Every line in the data below from the one containing "fresh salad leaves" down to the one containing "the balance texture.", both included, must be retyped exactly; no other line is to appear.

· · · · · · ·

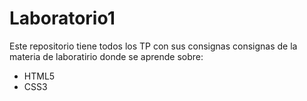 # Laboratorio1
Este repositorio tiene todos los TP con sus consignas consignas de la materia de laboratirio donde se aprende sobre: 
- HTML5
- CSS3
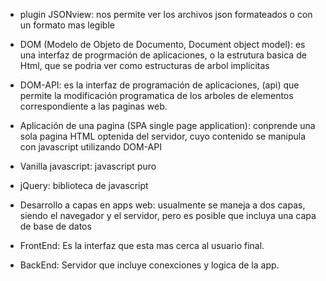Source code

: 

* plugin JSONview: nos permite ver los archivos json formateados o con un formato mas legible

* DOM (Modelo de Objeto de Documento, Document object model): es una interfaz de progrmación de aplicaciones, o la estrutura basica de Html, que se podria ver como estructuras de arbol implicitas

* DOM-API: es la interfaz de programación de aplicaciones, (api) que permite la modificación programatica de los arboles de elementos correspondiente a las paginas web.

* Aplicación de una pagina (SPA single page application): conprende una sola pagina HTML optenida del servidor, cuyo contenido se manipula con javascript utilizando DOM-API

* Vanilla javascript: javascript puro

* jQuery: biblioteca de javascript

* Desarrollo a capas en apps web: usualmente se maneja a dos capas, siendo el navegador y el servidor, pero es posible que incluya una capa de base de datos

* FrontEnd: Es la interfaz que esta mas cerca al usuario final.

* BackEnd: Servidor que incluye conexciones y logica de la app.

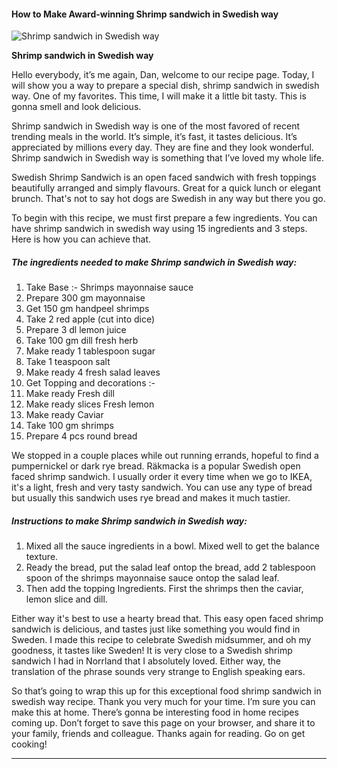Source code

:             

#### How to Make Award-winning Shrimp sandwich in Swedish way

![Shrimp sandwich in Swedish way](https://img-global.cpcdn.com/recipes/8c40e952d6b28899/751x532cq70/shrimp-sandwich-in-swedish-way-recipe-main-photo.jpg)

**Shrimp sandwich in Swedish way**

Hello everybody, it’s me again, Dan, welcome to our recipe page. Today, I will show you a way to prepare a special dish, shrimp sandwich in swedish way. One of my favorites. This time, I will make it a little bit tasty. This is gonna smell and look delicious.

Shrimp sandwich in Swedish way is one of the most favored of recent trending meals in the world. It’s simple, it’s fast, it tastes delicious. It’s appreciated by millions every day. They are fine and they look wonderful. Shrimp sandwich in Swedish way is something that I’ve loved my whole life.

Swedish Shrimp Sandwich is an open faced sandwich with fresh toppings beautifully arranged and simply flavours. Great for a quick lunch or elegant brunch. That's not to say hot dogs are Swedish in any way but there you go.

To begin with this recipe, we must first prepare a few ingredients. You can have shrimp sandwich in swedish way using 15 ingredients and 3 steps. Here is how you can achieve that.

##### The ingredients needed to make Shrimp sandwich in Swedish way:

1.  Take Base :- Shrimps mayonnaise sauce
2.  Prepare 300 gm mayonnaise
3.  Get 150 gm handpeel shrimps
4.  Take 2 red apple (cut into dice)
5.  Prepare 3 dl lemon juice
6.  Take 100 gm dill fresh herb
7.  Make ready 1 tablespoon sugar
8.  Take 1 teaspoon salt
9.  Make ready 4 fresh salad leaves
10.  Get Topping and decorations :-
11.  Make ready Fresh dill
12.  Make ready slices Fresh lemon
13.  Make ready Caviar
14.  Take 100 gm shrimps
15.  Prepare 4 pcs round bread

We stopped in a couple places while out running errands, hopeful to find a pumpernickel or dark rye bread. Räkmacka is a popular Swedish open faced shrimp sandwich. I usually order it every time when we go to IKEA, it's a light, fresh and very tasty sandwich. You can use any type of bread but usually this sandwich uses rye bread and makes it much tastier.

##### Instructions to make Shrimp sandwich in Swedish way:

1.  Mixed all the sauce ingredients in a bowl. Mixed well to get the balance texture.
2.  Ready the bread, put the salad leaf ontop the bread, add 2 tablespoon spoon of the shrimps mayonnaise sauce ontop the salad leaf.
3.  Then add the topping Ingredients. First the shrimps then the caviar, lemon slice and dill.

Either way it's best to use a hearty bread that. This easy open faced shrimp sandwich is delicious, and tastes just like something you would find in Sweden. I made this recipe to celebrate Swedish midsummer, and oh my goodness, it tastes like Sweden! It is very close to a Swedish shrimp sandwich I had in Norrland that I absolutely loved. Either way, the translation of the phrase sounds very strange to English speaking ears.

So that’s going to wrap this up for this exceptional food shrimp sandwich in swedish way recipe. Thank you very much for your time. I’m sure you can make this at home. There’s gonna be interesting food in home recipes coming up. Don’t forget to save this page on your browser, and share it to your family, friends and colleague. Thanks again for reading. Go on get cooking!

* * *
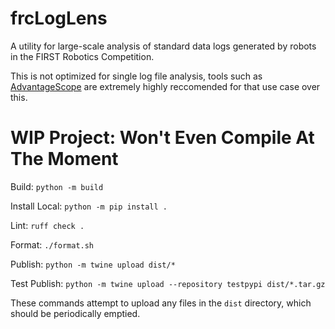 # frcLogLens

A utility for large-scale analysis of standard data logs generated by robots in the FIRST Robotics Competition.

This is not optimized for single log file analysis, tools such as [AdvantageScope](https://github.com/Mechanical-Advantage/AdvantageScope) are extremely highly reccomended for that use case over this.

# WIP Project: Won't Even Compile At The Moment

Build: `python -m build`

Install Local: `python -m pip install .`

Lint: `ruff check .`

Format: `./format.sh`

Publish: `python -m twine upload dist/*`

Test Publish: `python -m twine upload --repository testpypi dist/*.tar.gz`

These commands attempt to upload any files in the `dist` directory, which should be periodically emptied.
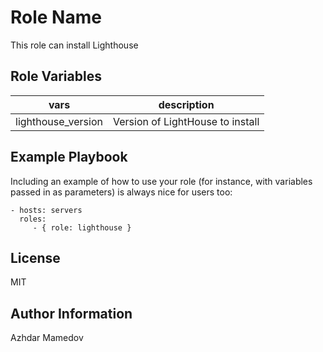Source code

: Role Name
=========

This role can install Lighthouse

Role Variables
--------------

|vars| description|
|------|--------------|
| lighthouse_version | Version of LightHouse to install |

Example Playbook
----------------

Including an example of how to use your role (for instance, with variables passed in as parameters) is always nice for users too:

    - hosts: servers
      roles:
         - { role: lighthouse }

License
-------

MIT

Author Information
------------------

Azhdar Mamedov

· · · · · · ·

**TASK RESULT**
9.  Make ready 4 fresh salad leaves
10.  Get Topping and decorations :-
11.  Make ready Fresh dill
12.  Make ready slices Fresh lemon
13.  Make ready Caviar
14.  Take 100 gm shrimps
15.  Prepare 4 pcs round bread

We stopped in a couple places while out running errands, hopeful to find a pumpernickel or dark rye bread. Räkmacka is a popular Swedish open faced shrimp sandwich. I usually order it every time when we go to IKEA, it's a light, fresh and very tasty sandwich. You can use any type of bread but usually this sandwich uses rye bread and makes it much tastier.

##### Instructions to make Shrimp sandwich in Swedish way:

1.  Mixed all the sauce ingredients in a bowl. Mixed well to get the balance texture.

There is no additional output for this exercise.